The US Open begins at Flushing Meadows, New York, and will hopefully restore the sport's reputation after the below-par performance in Athens.
Many leading players chose to miss the Olympics and some of those that entered appeared to lack motivation. Roger Federer, Andy Roddick, Tim Henman and Marat Safin all went out early, and the fact that Chile's Nicolas Massu, hardly one of the game's big guns, won gold in both singles and doubles indicates how the tennis world ranks the Olympics in importance. Thankfully, commitment will not be lacking at the US Open, which in terms of the players entering both the men and women's events, is probably the strongest of this year's four majors.
The injuries that have plagued many leading players this year have mostly healed, with the notable exceptions of Argentina's Guillermo Coria, out for the rest of the year with a shoulder injury, and Belgium's Kim Clijsters, whose long-standing wrist injury keeps her on the sidelines.

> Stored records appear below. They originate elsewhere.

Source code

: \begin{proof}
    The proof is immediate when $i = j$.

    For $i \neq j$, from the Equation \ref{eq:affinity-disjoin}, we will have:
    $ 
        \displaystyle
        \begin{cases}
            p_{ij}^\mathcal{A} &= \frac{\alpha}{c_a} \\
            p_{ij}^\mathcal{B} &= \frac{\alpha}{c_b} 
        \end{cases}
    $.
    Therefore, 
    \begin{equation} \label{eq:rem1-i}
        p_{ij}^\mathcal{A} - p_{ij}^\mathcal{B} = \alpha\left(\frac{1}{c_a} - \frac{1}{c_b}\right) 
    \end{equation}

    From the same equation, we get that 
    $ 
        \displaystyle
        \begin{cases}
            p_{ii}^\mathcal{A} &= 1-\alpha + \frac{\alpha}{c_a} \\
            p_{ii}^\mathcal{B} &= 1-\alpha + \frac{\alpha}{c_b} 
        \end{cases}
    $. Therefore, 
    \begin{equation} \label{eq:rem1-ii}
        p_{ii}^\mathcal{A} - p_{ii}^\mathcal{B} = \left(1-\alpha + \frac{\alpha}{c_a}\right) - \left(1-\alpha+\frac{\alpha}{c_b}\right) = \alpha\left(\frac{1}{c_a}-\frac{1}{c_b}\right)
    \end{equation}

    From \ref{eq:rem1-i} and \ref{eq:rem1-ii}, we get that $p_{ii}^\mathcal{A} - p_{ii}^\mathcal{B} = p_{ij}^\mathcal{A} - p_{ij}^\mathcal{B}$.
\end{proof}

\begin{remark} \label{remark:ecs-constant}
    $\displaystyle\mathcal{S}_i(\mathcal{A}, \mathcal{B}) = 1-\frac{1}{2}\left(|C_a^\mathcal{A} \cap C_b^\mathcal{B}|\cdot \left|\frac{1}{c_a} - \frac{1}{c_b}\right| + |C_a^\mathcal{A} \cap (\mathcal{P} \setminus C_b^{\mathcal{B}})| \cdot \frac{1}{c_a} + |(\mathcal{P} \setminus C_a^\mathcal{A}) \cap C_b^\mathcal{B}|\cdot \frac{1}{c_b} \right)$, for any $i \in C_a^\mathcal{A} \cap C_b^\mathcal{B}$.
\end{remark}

The tournament's most compelling story looks to be a renewal of the rivalry between Roger Federer and defending US champion Andy Roddick. They are seeded one and two for a final showdown, and Roddick will be desperate not to lose again to the Swiss maestro and to surrender his sole major crown.
But their head-to-head record stands at 7-1 in Federer's favour, and now that he has added resolute consistency to his natural brilliance, the world number one has to be favoured for every tournament he enters. If he prevails, he will be the first man to win three majors in a year since Mats Wilander in 1988.
If either of this pair slip up, one who has the pedigree and form to take advantage is Lleyton Hewitt. The Australian, who won his first major at Flushing Meadow in 2001, has shown more of his old prowess this year. He recently won the Washington tournament and reached the final of the Masters Series event in Cincinnati.
The man who beat him at Cincinnati was the game's Peter Pan, Andre Agassi, and no one will receive greater support, both patriotic and sentimental, than the 34-year-old Las Vegan. Agassi keeps brushing off talk of retirement, but fans will take the view that this could be his last shot at a tournament he has won twice, in 1994 and 1999.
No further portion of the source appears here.